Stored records
-.-.-

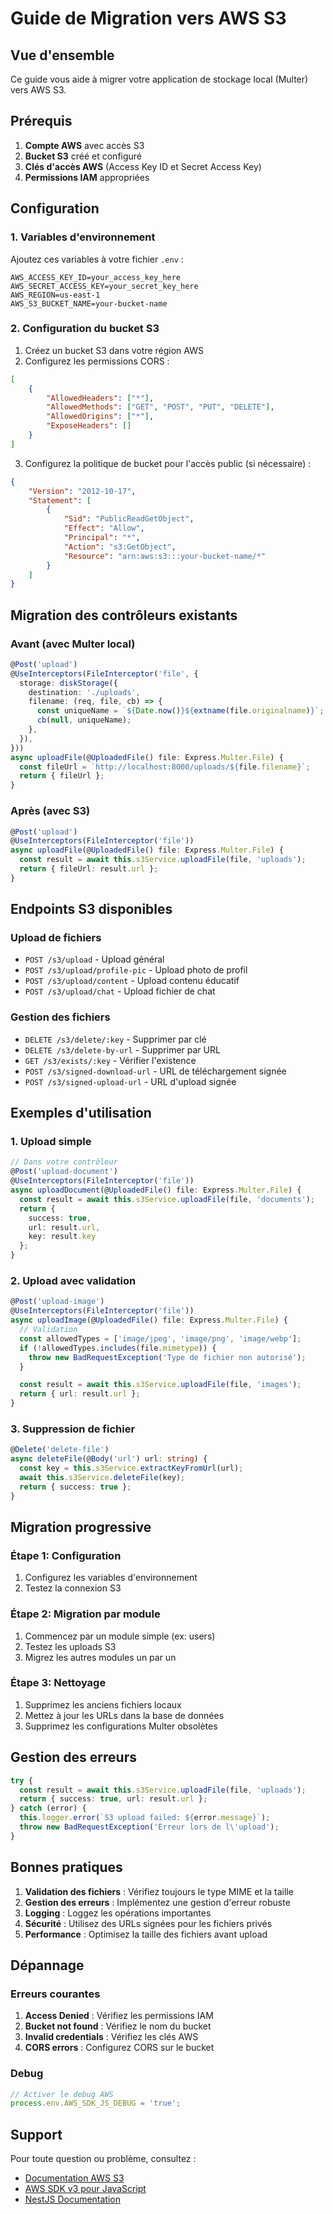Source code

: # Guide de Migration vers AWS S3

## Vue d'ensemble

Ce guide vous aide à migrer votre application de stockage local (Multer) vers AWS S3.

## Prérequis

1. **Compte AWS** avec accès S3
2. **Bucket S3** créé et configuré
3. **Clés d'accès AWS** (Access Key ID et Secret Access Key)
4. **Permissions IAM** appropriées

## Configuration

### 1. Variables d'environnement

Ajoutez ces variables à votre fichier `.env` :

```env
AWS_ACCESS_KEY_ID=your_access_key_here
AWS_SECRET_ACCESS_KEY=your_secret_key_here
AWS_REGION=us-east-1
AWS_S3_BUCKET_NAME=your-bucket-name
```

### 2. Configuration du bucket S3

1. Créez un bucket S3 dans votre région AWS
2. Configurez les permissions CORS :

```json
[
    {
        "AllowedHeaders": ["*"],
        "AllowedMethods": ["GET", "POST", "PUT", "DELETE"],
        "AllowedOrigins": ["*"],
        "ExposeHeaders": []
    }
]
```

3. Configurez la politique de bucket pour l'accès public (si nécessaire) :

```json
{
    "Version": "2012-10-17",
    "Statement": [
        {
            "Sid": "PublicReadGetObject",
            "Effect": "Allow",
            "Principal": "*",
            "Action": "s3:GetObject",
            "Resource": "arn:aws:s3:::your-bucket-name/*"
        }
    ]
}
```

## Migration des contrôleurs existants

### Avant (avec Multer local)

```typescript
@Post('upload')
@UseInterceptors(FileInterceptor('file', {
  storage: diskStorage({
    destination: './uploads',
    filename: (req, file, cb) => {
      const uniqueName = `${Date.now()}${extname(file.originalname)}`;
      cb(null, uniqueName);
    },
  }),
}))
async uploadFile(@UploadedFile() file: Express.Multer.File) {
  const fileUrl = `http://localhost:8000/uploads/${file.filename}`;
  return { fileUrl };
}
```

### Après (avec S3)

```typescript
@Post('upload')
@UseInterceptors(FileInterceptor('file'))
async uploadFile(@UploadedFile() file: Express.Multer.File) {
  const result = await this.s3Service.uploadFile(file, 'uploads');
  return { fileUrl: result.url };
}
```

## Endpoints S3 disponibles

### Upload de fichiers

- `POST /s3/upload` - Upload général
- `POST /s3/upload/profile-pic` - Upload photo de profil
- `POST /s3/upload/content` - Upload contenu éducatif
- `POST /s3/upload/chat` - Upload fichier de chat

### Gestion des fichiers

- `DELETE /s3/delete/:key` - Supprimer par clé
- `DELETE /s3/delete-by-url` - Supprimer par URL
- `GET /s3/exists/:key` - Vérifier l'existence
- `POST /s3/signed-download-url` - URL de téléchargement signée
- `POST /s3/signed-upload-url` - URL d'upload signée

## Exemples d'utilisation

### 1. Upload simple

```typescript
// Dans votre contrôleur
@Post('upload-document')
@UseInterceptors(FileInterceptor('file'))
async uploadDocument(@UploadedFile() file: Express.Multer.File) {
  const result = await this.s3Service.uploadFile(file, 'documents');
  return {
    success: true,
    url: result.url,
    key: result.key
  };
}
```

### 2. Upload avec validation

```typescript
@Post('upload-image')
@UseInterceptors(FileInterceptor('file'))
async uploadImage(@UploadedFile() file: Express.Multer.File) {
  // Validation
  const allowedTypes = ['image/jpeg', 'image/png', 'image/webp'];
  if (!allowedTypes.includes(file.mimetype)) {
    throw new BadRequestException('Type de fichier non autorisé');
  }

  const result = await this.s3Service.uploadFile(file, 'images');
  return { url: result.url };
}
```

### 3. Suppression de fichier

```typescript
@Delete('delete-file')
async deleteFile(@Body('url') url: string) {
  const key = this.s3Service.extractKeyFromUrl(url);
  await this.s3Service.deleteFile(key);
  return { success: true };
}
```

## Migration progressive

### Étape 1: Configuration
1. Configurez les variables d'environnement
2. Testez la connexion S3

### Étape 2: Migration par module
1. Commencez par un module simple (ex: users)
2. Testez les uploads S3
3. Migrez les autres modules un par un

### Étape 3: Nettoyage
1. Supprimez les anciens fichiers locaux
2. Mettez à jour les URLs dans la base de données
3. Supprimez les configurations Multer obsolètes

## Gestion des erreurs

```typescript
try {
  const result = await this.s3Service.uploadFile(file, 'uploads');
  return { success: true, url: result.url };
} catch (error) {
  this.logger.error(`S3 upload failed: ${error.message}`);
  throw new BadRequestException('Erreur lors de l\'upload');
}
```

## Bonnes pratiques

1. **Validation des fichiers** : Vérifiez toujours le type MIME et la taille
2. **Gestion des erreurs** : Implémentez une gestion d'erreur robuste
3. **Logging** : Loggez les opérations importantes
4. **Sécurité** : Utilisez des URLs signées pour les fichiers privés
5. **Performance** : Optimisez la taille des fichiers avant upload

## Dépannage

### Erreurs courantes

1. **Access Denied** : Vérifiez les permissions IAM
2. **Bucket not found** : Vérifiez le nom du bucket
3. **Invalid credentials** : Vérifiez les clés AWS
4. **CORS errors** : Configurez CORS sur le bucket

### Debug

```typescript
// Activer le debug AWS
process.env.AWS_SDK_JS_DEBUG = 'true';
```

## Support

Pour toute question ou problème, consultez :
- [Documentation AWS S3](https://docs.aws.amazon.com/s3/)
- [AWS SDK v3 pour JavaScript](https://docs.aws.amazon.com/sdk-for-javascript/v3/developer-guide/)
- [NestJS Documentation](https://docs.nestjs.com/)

-.-.-

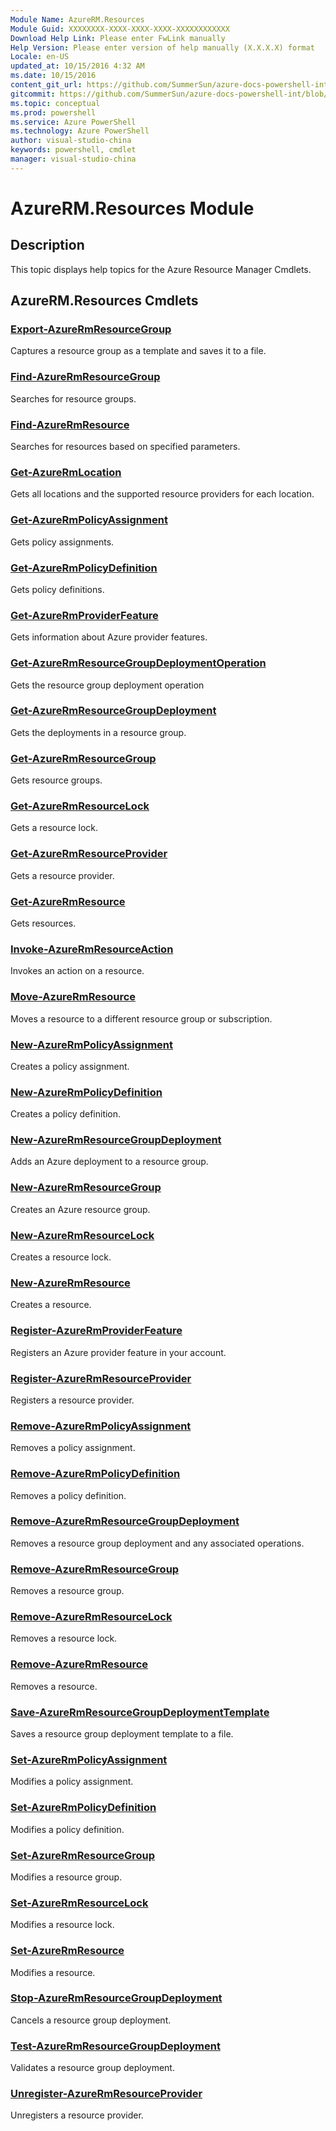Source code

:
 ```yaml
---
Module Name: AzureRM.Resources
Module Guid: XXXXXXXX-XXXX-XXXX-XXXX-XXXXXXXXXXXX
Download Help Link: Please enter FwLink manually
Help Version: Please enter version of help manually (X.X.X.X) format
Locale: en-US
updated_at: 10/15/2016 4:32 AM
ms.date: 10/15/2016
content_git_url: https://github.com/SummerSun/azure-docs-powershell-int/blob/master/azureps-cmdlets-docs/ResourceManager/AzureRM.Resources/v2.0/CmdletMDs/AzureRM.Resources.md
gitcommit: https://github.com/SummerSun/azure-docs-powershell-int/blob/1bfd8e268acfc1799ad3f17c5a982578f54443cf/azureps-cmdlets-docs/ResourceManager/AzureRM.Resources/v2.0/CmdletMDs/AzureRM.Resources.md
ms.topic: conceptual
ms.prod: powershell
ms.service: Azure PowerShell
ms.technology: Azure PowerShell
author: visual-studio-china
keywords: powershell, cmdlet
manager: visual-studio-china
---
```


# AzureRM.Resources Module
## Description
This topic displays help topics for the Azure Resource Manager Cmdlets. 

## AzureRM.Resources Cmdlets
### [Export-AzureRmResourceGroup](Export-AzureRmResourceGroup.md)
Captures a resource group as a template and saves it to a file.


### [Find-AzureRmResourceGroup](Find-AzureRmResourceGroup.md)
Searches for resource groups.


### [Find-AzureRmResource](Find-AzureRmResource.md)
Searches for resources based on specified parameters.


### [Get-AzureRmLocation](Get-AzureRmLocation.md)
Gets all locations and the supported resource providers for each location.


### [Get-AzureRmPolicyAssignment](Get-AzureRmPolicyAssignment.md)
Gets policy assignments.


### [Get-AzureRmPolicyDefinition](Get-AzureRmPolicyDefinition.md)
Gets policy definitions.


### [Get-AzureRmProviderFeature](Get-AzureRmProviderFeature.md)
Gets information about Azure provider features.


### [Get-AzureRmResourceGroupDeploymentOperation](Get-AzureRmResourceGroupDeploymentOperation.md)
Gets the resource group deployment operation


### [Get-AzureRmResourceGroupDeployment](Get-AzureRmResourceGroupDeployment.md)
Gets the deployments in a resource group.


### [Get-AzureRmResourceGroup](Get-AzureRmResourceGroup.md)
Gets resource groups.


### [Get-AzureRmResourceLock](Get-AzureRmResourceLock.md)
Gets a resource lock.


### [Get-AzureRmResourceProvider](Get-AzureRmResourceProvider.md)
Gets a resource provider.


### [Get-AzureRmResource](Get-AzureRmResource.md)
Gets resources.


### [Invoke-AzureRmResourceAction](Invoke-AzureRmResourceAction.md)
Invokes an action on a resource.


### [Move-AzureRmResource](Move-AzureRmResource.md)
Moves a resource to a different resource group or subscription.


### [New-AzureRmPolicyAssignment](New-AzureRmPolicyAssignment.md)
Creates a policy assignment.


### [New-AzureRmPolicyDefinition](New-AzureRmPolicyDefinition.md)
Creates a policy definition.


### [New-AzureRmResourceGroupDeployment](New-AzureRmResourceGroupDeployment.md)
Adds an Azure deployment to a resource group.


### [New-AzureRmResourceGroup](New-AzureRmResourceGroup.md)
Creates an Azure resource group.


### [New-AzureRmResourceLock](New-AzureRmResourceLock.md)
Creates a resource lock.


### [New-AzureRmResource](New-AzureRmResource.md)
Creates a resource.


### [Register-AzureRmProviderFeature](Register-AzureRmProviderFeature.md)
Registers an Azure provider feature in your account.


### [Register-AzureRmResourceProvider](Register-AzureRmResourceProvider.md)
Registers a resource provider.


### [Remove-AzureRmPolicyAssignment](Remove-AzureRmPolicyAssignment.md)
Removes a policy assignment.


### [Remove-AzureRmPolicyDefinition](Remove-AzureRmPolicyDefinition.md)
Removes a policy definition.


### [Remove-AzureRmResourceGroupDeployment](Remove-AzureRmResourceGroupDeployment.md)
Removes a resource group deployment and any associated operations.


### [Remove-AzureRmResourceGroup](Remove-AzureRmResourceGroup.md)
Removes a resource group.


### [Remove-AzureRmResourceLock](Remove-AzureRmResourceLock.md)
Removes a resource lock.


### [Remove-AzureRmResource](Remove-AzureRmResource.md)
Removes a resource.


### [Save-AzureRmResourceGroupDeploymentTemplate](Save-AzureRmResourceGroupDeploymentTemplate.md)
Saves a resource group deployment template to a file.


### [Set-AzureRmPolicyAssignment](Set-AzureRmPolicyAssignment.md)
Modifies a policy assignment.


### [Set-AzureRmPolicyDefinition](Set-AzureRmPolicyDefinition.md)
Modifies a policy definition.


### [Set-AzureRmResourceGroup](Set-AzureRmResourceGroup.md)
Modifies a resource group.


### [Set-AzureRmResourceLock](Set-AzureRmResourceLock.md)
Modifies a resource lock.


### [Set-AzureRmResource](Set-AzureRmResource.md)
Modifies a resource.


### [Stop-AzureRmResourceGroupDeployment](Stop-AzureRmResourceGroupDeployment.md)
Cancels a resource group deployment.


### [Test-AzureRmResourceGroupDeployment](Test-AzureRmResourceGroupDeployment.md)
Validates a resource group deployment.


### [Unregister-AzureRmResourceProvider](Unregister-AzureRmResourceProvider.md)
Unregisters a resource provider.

-.-.-

WORK INSTRUCTION:
The lines needed are those in the data above that hold the string "Supprimez"; copy each of them.

RESPONSE BOX:
1. Supprimez les anciens fichiers locaux
3. Supprimez les configurations Multer obsolètes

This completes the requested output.